*Task directions*
The line with "hashWords.push(laneLsw);", the line with "C.SHA3 = Hasher.\_createHelper(SHA3);", and all lines between them in the material below: return these exactly, and no others.

══════

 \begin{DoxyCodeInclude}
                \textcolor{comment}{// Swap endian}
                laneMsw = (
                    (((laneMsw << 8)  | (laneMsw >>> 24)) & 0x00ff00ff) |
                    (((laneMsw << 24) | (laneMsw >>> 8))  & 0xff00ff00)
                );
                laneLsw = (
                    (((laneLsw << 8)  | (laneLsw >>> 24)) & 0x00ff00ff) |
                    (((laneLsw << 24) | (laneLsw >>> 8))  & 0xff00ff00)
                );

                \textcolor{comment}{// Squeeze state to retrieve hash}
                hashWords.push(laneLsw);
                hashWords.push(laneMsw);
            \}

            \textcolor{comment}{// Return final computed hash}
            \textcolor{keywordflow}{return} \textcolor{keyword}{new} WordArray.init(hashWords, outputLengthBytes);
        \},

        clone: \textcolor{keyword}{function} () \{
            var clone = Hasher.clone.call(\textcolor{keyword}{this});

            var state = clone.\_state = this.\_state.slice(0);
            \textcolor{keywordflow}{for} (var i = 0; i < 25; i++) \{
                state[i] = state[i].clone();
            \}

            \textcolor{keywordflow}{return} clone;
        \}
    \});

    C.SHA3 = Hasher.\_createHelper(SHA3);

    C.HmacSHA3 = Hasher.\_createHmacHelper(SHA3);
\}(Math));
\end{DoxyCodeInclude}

══════

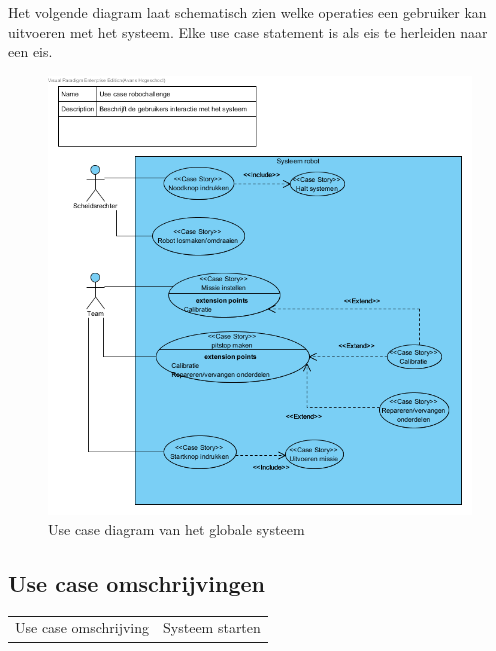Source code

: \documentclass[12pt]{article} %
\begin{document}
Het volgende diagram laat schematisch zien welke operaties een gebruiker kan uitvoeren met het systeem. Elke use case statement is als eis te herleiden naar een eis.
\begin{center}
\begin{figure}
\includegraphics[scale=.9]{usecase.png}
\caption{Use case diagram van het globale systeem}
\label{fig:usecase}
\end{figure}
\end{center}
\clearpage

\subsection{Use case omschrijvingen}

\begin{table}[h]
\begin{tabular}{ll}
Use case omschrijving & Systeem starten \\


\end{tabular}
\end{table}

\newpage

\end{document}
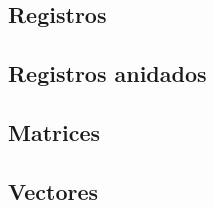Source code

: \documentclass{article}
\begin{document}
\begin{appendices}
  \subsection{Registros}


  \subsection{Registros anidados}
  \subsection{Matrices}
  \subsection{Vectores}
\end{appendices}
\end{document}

══════

*Answer to the problem*
                hashWords.push(laneLsw);
                hashWords.push(laneMsw);
            \}

            \textcolor{comment}{// Return final computed hash}
            \textcolor{keywordflow}{return} \textcolor{keyword}{new} WordArray.init(hashWords, outputLengthBytes);
        \},

        clone: \textcolor{keyword}{function} () \{
            var clone = Hasher.clone.call(\textcolor{keyword}{this});

            var state = clone.\_state = this.\_state.slice(0);
            \textcolor{keywordflow}{for} (var i = 0; i < 25; i++) \{
                state[i] = state[i].clone();
            \}

            \textcolor{keywordflow}{return} clone;
        \}
    \});

    C.SHA3 = Hasher.\_createHelper(SHA3);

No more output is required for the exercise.